3) Keeping the oversold conditions in mind and realizing that many of the charts we look at are trading near major support, it looks as though the market is putting in a 5th wave of this move. (I am do not like the wave as it is hindsight bias, but never the less, we can see sort of how it works here.) We don’t have much evidence that a relief bottom is quite in, but we may be close. And when I say bottom, I mean short term. In the longer term, the chart is telling us we have much more downside. At best we are halfway to where things are likely to go.
Long Term Investors:
I like to keep an eye on 2 things and this week we are going to add a 3rd which I grabbed from @marketpreform. The below is the definition of a down trend.

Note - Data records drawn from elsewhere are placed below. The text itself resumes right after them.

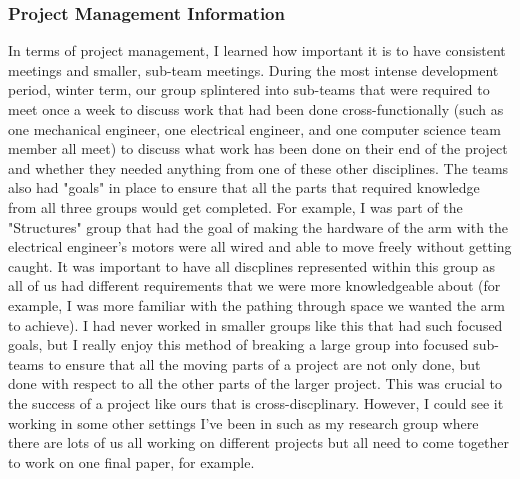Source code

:\subsubsection{Project Management Information}
In terms of project management, I learned how important it is to have consistent meetings and smaller, sub-team meetings.
During the most intense development period, winter term, our group splintered into sub-teams that were required to
meet once a week to discuss work that had been done cross-functionally (such as one mechanical engineer, one
electrical engineer, and one computer science team member all meet) to discuss what work has been done
on their end of the project and whether they needed anything from one of these other disciplines. The teams
also had "goals" in place to ensure that all the parts that required knowledge from all three groups
would get completed. For example, I was part of the "Structures" group that had the goal of making
the hardware of the arm with the electrical engineer's motors were all wired and able to move freely without
getting caught. It was important to have all discplines represented within this group as all of us had
different requirements that we were more knowledgeable about (for example, I was more familiar with
the pathing through space we wanted the arm to achieve). I had never worked in smaller groups
like this that had such focused goals, but I really enjoy this method of breaking a large group
into focused sub-teams to ensure that all the moving parts of a project are not only done, but done
with respect to all the other parts of the larger project. This was crucial to the success of a project like ours that is
cross-discplinary. However, I could see it working in some other settings I've been in such as my research group
where there are lots of us all working on different projects but all need to come together to work on one final paper, for example.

The other 2 as you know are.
a. The 12 Month moving Avg : This has basically flat since the end of July. We have chopped and closed above and below it and it is pointing slighly south. I recommend longer term focused people keep a close eye on it. Although it is a slight lagging indicator you can see from the chart the way that it can keep long term investors on the right side of the trade.
b. The 10/20 Month Moving Average Crossover : The 10 remains above the 20, but note how a change in that may be signalling a larger correction. I continue to remind you that this has occured on the NYSE Composite. Price has retested and is rolling back over. In my mind this is showing how bad the breadth really is, and that the major indexes like the S&P have been held up by very few names. (both the 10/20 for NYSE and SPX are shown below)
10/20 Month MA Crossover Watch:
10/20 Month MA on NYSE:
The Other Indexes:
As for the other indexes Nasdaq, Russell and Dow they too are showing significant signs of weakness. The strongest in breed per-se the Nasdaq appears to be seeing a potential lower high on both the longer and shorter time frames.
The Russell which has been the relative laggard all year, is also attempting to make a lower low after a small oversold bounce below it’s bearish wedge. And on the larger time frame, it too is looking like a right shoulder construction.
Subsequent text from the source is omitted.